One simplification — like most absences, it may go unnoticed by the reader — is that Cudlipp is neither seen in church nor visited by members of its concgretation. The reader is presumably familiar with church services and parishioners’ problems. What Cozzens wants to show is all the other troubles and obligations that confront the Vicar. The administration of St Ambrose Chapel presents some of these; others involve Cudlipp’s friends, his connection to most of whom is, or was, spiritual. (As to family, we hear of his “unyielding” father at the very end, but nothing else about his background.) St Ambrose is not a chapel in the dissenters’ sense, of course; it is a sideshow, old and grubby, of Holy Innocents, a flush parish that has, just in time for its centenary, built its third church, a “serene” building in the Byzantine style. The church and the chapel are only a few blocks apart in midtown Manhattan, but the course of those blocks stretches between neighborhoods of great economic difference. St Ambrose sits only a short distance from the noisy elevated train, and its mission is to bring Christ to working people who are underserved by all denominations save the Roman Catholic.

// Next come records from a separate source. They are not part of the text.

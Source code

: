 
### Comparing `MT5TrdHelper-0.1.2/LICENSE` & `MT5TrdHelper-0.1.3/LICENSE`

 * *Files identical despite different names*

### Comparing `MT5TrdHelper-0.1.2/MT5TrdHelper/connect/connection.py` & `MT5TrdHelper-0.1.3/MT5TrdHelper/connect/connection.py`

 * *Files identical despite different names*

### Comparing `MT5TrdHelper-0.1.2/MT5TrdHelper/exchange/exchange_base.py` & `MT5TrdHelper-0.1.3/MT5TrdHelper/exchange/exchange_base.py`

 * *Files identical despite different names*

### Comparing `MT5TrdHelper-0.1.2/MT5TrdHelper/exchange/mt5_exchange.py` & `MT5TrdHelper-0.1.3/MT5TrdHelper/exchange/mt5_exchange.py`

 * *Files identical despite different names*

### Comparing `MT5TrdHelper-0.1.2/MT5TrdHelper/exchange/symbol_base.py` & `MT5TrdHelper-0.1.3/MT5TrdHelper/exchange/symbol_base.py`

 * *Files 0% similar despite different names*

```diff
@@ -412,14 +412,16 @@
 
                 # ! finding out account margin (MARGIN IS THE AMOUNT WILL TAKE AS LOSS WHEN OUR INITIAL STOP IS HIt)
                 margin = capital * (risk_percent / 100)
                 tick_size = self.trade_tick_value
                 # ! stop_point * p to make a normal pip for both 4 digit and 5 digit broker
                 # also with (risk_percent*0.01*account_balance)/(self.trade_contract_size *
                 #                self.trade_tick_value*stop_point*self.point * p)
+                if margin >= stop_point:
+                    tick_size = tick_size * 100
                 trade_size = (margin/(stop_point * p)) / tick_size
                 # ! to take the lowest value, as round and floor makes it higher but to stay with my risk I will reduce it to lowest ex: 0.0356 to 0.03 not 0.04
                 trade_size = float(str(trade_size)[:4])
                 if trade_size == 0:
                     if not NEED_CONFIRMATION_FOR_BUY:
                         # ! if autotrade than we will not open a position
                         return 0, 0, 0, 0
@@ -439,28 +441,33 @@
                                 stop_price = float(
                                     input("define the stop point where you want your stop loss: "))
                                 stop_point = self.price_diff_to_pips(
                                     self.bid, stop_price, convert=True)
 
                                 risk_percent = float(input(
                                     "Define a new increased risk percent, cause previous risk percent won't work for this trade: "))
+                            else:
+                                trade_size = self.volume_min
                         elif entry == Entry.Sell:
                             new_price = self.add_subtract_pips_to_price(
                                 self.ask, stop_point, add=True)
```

Another Episcopal church haunts the background. Years ago, Cudlipp was attached to St Matthew’s, further downtown. Run by a Dr Ogilvie, St Matthew’s is said to have been “a circus.” Cudlipp was allowed to conduct what seem to have been rather free-style vesper services that attracted large crowds, almost a thousand each week. There seems also to have been a clampdown by the diocese, with the implication that Cudlipp is still somewhat on probation and lucky to be the vicar of anything. This is one of the many rich veins of background that Cozzens would explore over the course of his later novels, but I have told you only a little less about it than can be learned from the  novel itself. As it is, it suffices to buttress the portrait of Cudlipp’s character, which is engaged almost without interruption in the struggle to do his Christian duty. Indeed, the term “Christian duty” comes to seem  almost oxymoronic.

Aside from the serious tensions between fitness — observing ecclesiastical terms and conditions — and charity (not to mention determining what charity really comes to), Cudlipp is confronted by a number of people who mean or have meant something to him but whose idea of self-determination entails some degree of physical self-abuse, either addiction or sex outside the rules. One of the principal secondary characters complains that she could never forgive herself, to which Cudlipp replies, “You can’t forgive yourself because you’re not entitled to forgive yourself.” For most of my lifetime, the Vicar’s comment would have been dismissed with shock or contempt, but a moment’s thought will remind us that the idea behind it is one of key points in twelve-step recovery. Whether we are to be forgiven by God or by our fellow man, we do not get to act as we please, or to decide unilaterally whether the benefits that we take for ourselves outweigh the burdens of others.

In solitary moments, Ernest Cudlipp is often unsure what to do, or what is right or prudent. In the heat of the moment, however, he is one of the most decisive men, and possibly the most decisive thinking men, to be met with in fiction.